737.Against this, Dr Wooldridge’s evidence is that he ascertained the agreement of all Directors present at the meeting to the resolutions. I prefer Dr Wooldridge’s account of the 26 June 2006 meeting to that of Mr Lewski. I infer that Dr Wooldridge followed his usual practice of asking the Directors “those in favour” and “those against” so as to satisfy himself where each Director stood. I accept his account that Mr Lewski and Mr Jaques were in agreement that the resolutions to pay the Listing Fee be passed. Whether or not they in fact remained silent, I infer that their conduct amounted to or conveyed assent to the resolutions.
738.The minutes for the 27 July 2007 meeting were also pre-prepared by Madgwicks. Mr Lewski said that he was present in the Boardroom for this meeting. All the Directors were present, some by telephone although it is not clear who. Mr Lewski again said that he abstained from voting on these resolutions by remaining silent, but again he did not advise the other Directors that he was doing so. Against this, Dr Wooldridge’s evidence is that he ascertained the agreement of all the Directors present to the resolutions. I prefer Dr Wooldridge’s account of this meeting to that of Mr Lewski.

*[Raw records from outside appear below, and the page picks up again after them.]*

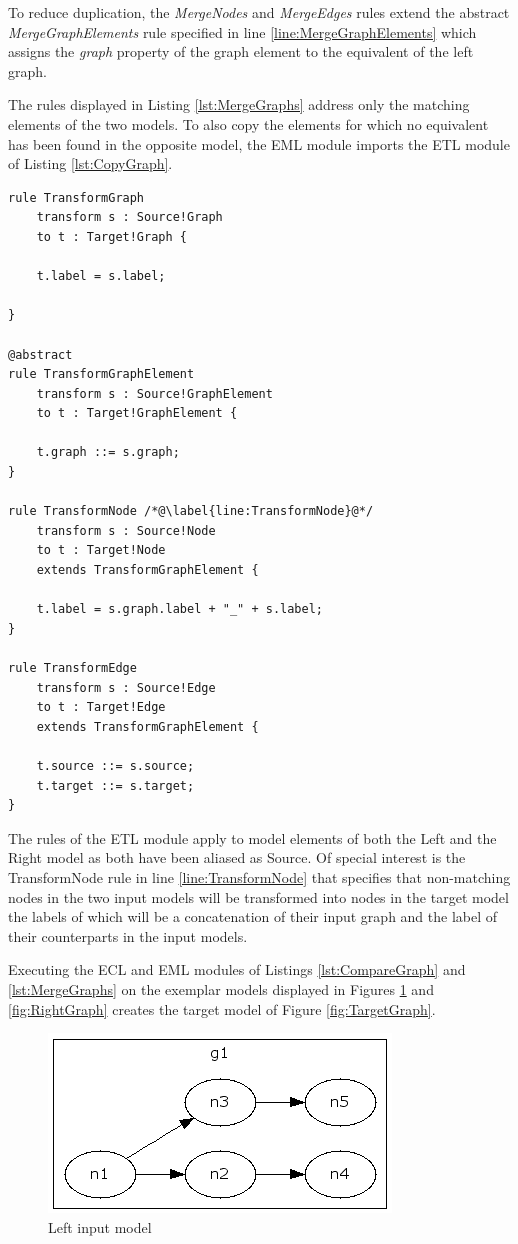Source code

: To reduce duplication, the \emph{MergeNodes} and \emph{MergeEdges} rules extend the abstract \emph{MergeGraphElements} rule specified in line \ref{line:MergeGraphElements} which assigns the \emph{graph} property of the graph element to the equivalent of the left graph.

The rules displayed in Listing \ref{lst:MergeGraphs} address only the matching elements of the two models. To also copy the elements for which no equivalent has been found in the opposite model, the EML module imports the ETL module of Listing \ref{lst:CopyGraph}.

\begin{lstlisting}[float=tbp, caption=The Graphs.etl ETL transformation module, label=lst:CopyGraph, language=ETL]
rule TransformGraph 
	transform s : Source!Graph
	to t : Target!Graph {
	
	t.label = s.label;
	
}

@abstract
rule TransformGraphElement 
	transform s : Source!GraphElement
	to t : Target!GraphElement {
	
	t.graph ::= s.graph;
}

rule TransformNode /*@\label{line:TransformNode}@*/
	transform s : Source!Node
	to t : Target!Node 
	extends TransformGraphElement {
	
	t.label = s.graph.label + "_" + s.label;
}

rule TransformEdge 
	transform s : Source!Edge
	to t : Target!Edge 
	extends TransformGraphElement {
	
	t.source ::= s.source;
	t.target ::= s.target;	
} 
\end{lstlisting}

The rules of the ETL module apply to model elements of both the Left and the Right model as both have been aliased as Source. Of special interest is the TransformNode rule in line \ref{line:TransformNode} that specifies that non-matching nodes in the two input models will be transformed into nodes in the target model the labels of which will be a concatenation of their input graph and the label of their counterparts in the input models.

Executing the ECL and EML modules of Listings \ref{lst:CompareGraph} and \ref{lst:MergeGraphs} on the exemplar models displayed in Figures \ref{fig:LeftGraph} and \ref{fig:RightGraph} creates the target model of Figure \ref{fig:TargetGraph}.

\begin{figure}
	\centering
		\includegraphics{images/LeftGraph.png}
	\caption{Left input model}
	\label{fig:LeftGraph}
\end{figure}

Whether or not Mr Lewski and Mr Jaques in fact remained silent, I infer that their conduct amounted to or conveyed assent to the resolutions to pay the Listing Fee.
Clearly, it is important that individual directors be given an opportunity to express their view on resolutions and that a director indicate if they are abstaining: see James Hardie decision.
Accurate minute-taking practices and record-keeping are critical.
A hearing on exoneration and penalty for the directors subsequently took place. The judgment on exoneration and penalty will be handed down in due course.